The origins of Weedle began when Iain needed to solve an arboreal problem at his home. He explains further, “I needed to find somebody who could help me cut down some trees at the bottom of my garden. I spent a bit of time asking my friends and my family if they knew somebody but unfortunately they didn’t. Then I went to Google and I found people who said they were very good tree surgeons but they were strangers to me. I found it very hard to trust them in terms of their competence, their value money, their reliability or their trustworthiness.
“I was pretty sure that the right person was out there. That they were out there looking to connect with me and I’m looking for someone with a skill I need and I am trying to connect with them. But the reality is that it is currently very difficult for us to find each other.”
Iain designed Weedle so that people who are searching for someone with a skill can go beyond just depending on how the suppliers have presented themselves, either via advertising or simply having membership of a professional or trade body. Using social networks as a means of verification there is now a way to assess other factors such as reliability and suitability in terms of being able to work with them.
“When you are looking for a lawyer or someone like that, often when a friend recommends them to you and you end up going to the lawyer they can turn out to be not the sort of person you are looking for. We can circumvent that waste of time by being able to see all the details of the person who has the skill before you contact them.
“What we have is a fabric of credibility. Say, I go to Weedle and I make my skill page. In order to be found when someone searches for me there are a couple of things we take into account in the context of our search algorithm. So, the first one is the content of my skill page and does it match for what someone would be searching for. The next element we take into account is who this person is actually connected to. We may have someone who has created a skill page and is connected to fifty people but they may be less credible then someone who has connected a skills page that maybe only connected to five people.”
How does Weedle compare to Facebook and Linkedin?
“Facebook is very good for communicating with your friends and Linkedin is very good for managing your white-collar network of contacts. But it is not so good if you are looking for a plumber or a carpenter.

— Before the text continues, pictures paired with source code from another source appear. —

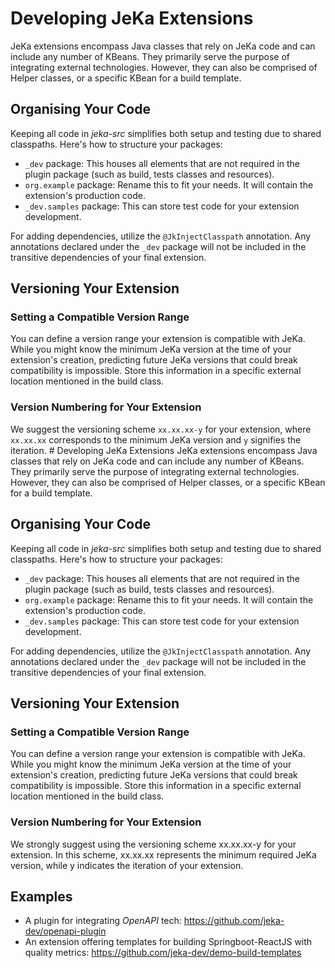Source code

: # Developing JeKa Extensions
JeKa extensions encompass Java classes that rely on JeKa code and can include any number of KBeans. They primarily serve the purpose of integrating external technologies. However, they can also be comprised of Helper classes, or a specific KBean for a build template.

## Organising Your Code
Keeping all code in *jeka-src* simplifies both setup and testing due to shared classpaths. Here's how to structure your packages:

- `_dev` package: This houses all elements that are not required in the plugin package (such as build, tests classes and resources).
- `org.example` package: Rename this to fit your needs. It will contain the extension's production code.
- `_dev.samples` package: This can store test code for your extension development.

For adding dependencies, utilize the `@JkInjectClasspath` annotation. Any annotations declared under the `_dev` package will not be included in the transitive dependencies of your final extension.

## Versioning Your Extension

### Setting a Compatible Version Range
You can define a version range your extension is compatible with JeKa. While you might know the minimum JeKa version at the time of your extension's creation, predicting future JeKa versions that could break compatibility is impossible. Store this information in a specific external location mentioned in the build class.

### Version Numbering for Your Extension
We suggest the versioning scheme `xx.xx.xx-y` for your extension, where `xx.xx.xx` corresponds to the minimum JeKa version and `y` signifies the iteration. # Developing JeKa Extensions
JeKa extensions encompass Java classes that rely on JeKa code and can include any number of KBeans. They primarily serve the purpose of integrating external technologies. However, they can also be comprised of Helper classes, or a specific KBean for a build template.

## Organising Your Code
Keeping all code in *jeka-src* simplifies both setup and testing due to shared classpaths. Here's how to structure your packages:

- `_dev` package: This houses all elements that are not required in the plugin package (such as build, tests classes and resources).
- `org.example` package: Rename this to fit your needs. It will contain the extension's production code.
- `_dev.samples` package: This can store test code for your extension development.

For adding dependencies, utilize the `@JkInjectClasspath` annotation. Any annotations declared under the `_dev` package will not be included in the transitive dependencies of your final extension.

## Versioning Your Extension

### Setting a Compatible Version Range
You can define a version range your extension is compatible with JeKa. While you might know the minimum JeKa version at the time of your extension's creation, predicting future JeKa versions that could break compatibility is impossible. Store this information in a specific external location mentioned in the build class.

### Version Numbering for Your Extension
We strongly suggest using the versioning scheme xx.xx.xx-y for your extension. In this scheme, xx.xx.xx represents the minimum required JeKa version, while y indicates the iteration of your extension.

## Examples
- A plugin for integrating *OpenAPI* tech: https://github.com/jeka-dev/openapi-plugin
- An extension offering templates for building Springboot-ReactJS with quality metrics: https://github.com/jeka-dev/demo-build-templates
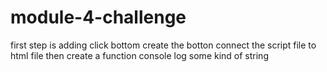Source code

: # module-4-challenge
first step is adding click bottom
create the botton
connect the script file to html file
then create a function console log some kind of string
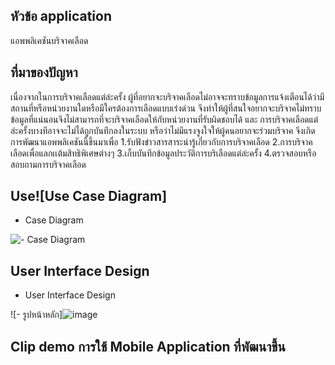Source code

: ## หัวข้อ application 
แอพพลิเคชันบริจาคเลือด

## ที่มาของปัญหา
เนื่องจากในการบริจาคเลือดแต่ล่ะครั้ง ผู้ที่อยากจะบริจาคเลือดไม่อาจจะทราบข้อมูลการแจ้งเตือนได้ว่ามีสถานที่หรือหน่วยงานใดหรือมีใครต้องการเลือดแบบเร่งด่วน จึงทำให้ผู้ที่สนใจอยากจะบริจาคไม่ทราบข้อมูลที่แน่นอนจึงไม่สามารถที่จะบริจาคเลือดให้กับหน่วยงานที่รับผิดชอบได้ และ การบริจาคเลือดแต่ล่ะครั้งบางทีอาจจะไม่ได้ถูกบันทึกลงในระบบ หรือว่าไม่มีแรงจูงใจให้ผู้คนอยากจะร่วมบริจาค จึงเกิดการพัฒนาแอพพลิเคชันนี้ขึ้นมาเพื่อ 
  1.รับฟังข่าวสารสาระน่ารู้เกี่ยวกับการบริจาคเลือด 
  2.การบริจาคเลือดเพื่อแลกเเต้มสิทธิพิเศษต่างๆ
  3.เก็บบันทึกข้อมูลประวัติการบริเลือดแต่ล่ะครั้ง
  4.ตรวจสอบหรือสอบถามการบริจาคเลือด
## Use![Use Case Diagram]
 - Case Diagram

![- Case Diagram](https://user-images.githubusercontent.com/86650010/160188403-c086672f-805d-4a33-a91f-bcd564367b57.png)

## User Interface Design
- User Interface Design

![- รูปหน้าหลัก]![image](https://user-images.githubusercontent.com/86650010/160194067-16101fe5-9ac8-4429-a64b-1bbed29ad4e5.png)




## Clip demo การใช้ Mobile Application ที่พัฒนาขึ้น

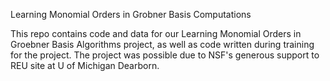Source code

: Learning Monomial Orders in Grobner Basis Computations

This repo contains code and data for our Learning Monomial Orders in Groebner Basis Algorithms project, as well as code written during training for the project.
The project was possible due to NSF's generous support to REU site at U of Michigan Dearborn. 
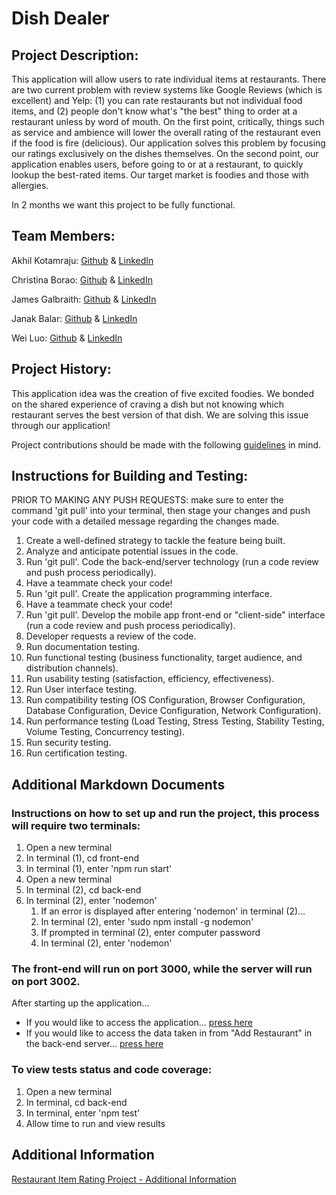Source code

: # Dish Dealer

## Project Description:
This application will allow users to rate individual items at restaurants. There are two current problem with review systems like Google Reviews (which is excellent) and Yelp: (1) you can rate restaurants but not individual food items, and (2) people don't know what's "the best" thing to order at a restaurant unless by word of mouth. On the first point, critically, things such as service and ambience will lower the overall rating of the restaurant even if the food is fire (delicious). Our application solves this problem by focusing our ratings exclusively on the dishes themselves. On the second point, our application enables users, before going to or at a restaurant, to quickly lookup the best-rated items. Our target market is foodies and those with allergies. 

In 2 months we want this project to be fully functional.

## Team Members:

Akhil Kotamraju:  [Github](https://github.com/ASK212) & [LinkedIn](https://www.linkedin.com/in/akhil-kotamraju/)

Christina Borao: [Github](https://github.com/crb623) & [LinkedIn](https://www.linkedin.com/in/christina-borao/)

James Galbraith: [Github](https://github.com/ajgalbraith) & [LinkedIn](https://www.linkedin.com/in/james-galbraith/)

Janak Balar: [Github](https://github.com/janakbalar) & [LinkedIn](https://www.linkedin.com/in/janak-balar-4a20731a1/)

Wei Luo: [Github](https://github.com/yl7408) & [LinkedIn](https://www.linkedin.com/in/yiwei-luo-b68b131b3/)

## Project History:
This application idea was the creation of five excited foodies. We bonded on the shared experience of craving a dish but not knowing which restaurant serves the best version of that dish. We are solving this issue through our application! 

Project contributions should be made with the following [guidelines](./CONTRIBUTING.md) in mind.

## Instructions for Building and Testing:

PRIOR TO MAKING ANY PUSH REQUESTS: make sure to enter the command 'git pull' into your terminal, then stage your changes and push your code with a detailed message regarding the changes made.

1. Create a well-defined strategy to tackle the feature being built.
2. Analyze and anticipate potential issues in the code.
3. Run 'git pull'. Code the back-end/server technology (run a code review and push process periodically).
4. Have a teammate check your code!
5. Run 'git pull'. Create the application programming interface.
6. Have a teammate check your code!
7. Run 'git pull'. Develop the mobile app front-end or "client-side" interface (run a code review and push process periodically).
8. Developer requests a review of the code.
9. Run documentation testing.
10. Run functional testing (business functionality, target audience, and distribution channels).
11. Run usability testing (satisfaction, efficiency, effectiveness).
12. Run User interface testing.
13. Run compatibility testing (OS Configuration, Browser Configuration, Database Configuration, Device Configuration, Network Configuration).
14. Run performance testing (Load Testing, Stress Testing, Stability Testing, Volume Testing, Concurrency testing).
15. Run security testing.
16. Run certification testing.

## Additional Markdown Documents
### Instructions on how to set up and run the project, this process will require two terminals:
1. Open a new terminal
2. In terminal (1), cd front-end
3. In terminal (1), enter 'npm run start'
4. Open a new terminal
5. In terminal (2), cd back-end
6. In terminal (2), enter 'nodemon'
    1. If an error is displayed after entering 'nodemon' in terminal (2)...
    2. In terminal (2), enter 'sudo npm install -g nodemon'
    3. If prompted in terminal (2), enter computer password
    4. In terminal (2), enter 'nodemon'

### The front-end will run on port 3000, while the server will run on port 3002.
After starting up the application...
- If you would like to access the application... [press here](http://localhost:3000/) 
- If you would like to access the data taken in from "Add Restaurant" in the back-end server... [press here](http://localhost:3002/restaurant/test)

### To view tests status and code coverage:
1. Open a new terminal
2. In terminal, cd back-end
3. In terminal, enter 'npm test'
4. Allow time to run and view results


## Additional Information
[Restaurant Item Rating Project - Additional Information](https://docs.google.com/document/d/1ittY0FjQa-B9_O_HnBvqj8tEV4wqiQdanH6V__-Thg4/edit?usp=sharing)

“Even if you were looking for a corporate lawyer to float your company on the Nasdaq you’ll get a resume or a some type of CV. What people are really looking for is what projects has he or she been involved in, what role did he play, how long did it take him to do it and to see examples of the expertise that he has.

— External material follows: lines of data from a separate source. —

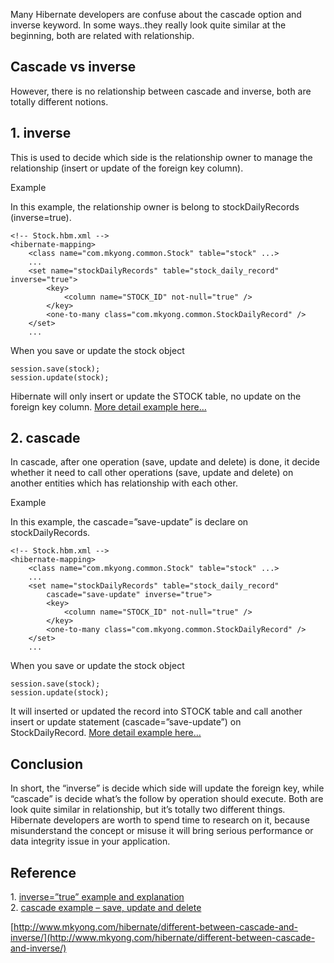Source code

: Many Hibernate developers are confuse about the cascade option and inverse keyword. In some ways..they really look quite similar at the beginning, both are related with relationship.

## Cascade vs inverse

However, there is no relationship between cascade and inverse, both are totally different notions.

## 1\. inverse

This is used to decide which side is the relationship owner to manage the relationship (insert or update of the foreign key column).

Example

In this example, the relationship owner is belong to stockDailyRecords (inverse=true).

    <!-- Stock.hbm.xml -->
    <hibernate-mapping>
        <class name="com.mkyong.common.Stock" table="stock" ...>
        ...
        <set name="stockDailyRecords" table="stock_daily_record" inverse="true">
            <key>
                <column name="STOCK_ID" not-null="true" />
            </key>
            <one-to-many class="com.mkyong.common.StockDailyRecord" />
        </set>
        ...

When you save or update the stock object

    session.save(stock);
    session.update(stock);

Hibernate will only insert or update the STOCK table, no update on the foreign key column. [More detail example here…](http://www.mkyong.com/hibernate/inverse-true-example-and-explanation/)

## 2\. cascade

In cascade, after one operation (save, update and delete) is done, it decide whether it need to call other operations (save, update and delete) on another entities which has relationship with each other.

Example

In this example, the cascade=”save-update” is declare on stockDailyRecords.

    <!-- Stock.hbm.xml -->
    <hibernate-mapping>
        <class name="com.mkyong.common.Stock" table="stock" ...>
        ...
        <set name="stockDailyRecords" table="stock_daily_record"
            cascade="save-update" inverse="true">
            <key>
                <column name="STOCK_ID" not-null="true" />
            </key>
            <one-to-many class="com.mkyong.common.StockDailyRecord" />
        </set>
        ...

When you save or update the stock object

    session.save(stock);
    session.update(stock);

It will inserted or updated the record into STOCK table and call another insert or update statement (cascade=”save-update”) on StockDailyRecord. [More detail example here…](http://www.mkyong.com/hibernate/hibernate-cascade-example-save-update-delete-and-delete-orphan/)

## Conclusion

In short, the “inverse” is decide which side will update the foreign key, while “cascade” is decide what’s the follow by operation should execute. Both are look quite similar in relationship, but it’s totally two different things. Hibernate developers are worth to spend time to research on it, because misunderstand the concept or misuse it will bring serious performance or data integrity issue in your application.

## Reference

1. [inverse=”true” example and explanation](http://www.mkyong.com/hibernate/inverse-true-example-and-explanation/)  
2. [cascade example – save, update and delete](http://www.mkyong.com/hibernate/hibernate-cascade-example-save-update-delete-and-delete-orphan/)

[http://www.mkyong.com/hibernate/different-between-cascade-and-inverse/](http://www.mkyong.com/hibernate/different-between-cascade-and-inverse/)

“It’s not just about say, a yoga teacher who simply states they have worked in ABC Yoga for the last five years. On Weedle you will see; this is where they trained, this is where they worked and here is a video of her giving a yoga class. Here are photographs of the yoga studio, here is a list of ten people that are in your network that went to their class.”
How much of a role does Semantic Web technology have in your system?
“It’s really very significant: A lot of sites using search have gone down the hierarchical directory structure route. A person would have to pick from a drop-down box and choose ‘telecom industry’ and then ‘mobile telephony’ and then ‘mobile network.’ It’s very hierachical and pigeon-holes people into specific positions.
“The particular benefit of using a semantic ontology is that we have no hierarchy to the classification of our user skills. If you go on to the site declaring that you are a carpenter then all you need to do is say “I am a carpenter.” We know that we need to present that search result in a population of search results generated when others search for terms like carpenter, woodworker or joiner.
“We can apportion levels of relevance to the skill pages we have versus search strings. Machine learning combined with Semantic Web technology creates a much better user experience.”
The underlying idea that determines credibility and trustworthiness both offline and online is social proof. Any claim you may make about yourself personally or professionally is validated, or not, against how you are perceived by your social network. Professional bodies may declare you competent and award you some sort of certification and send you out the door to ply your trade but it is how you handle your day to day dealings that really count for most people.
Iain has come up with a system that allows you to access the layers of social trust that surrounds us all and enables access to the sort of vital information on someone that would only normally become available over time and after, possibly, a number of encounters.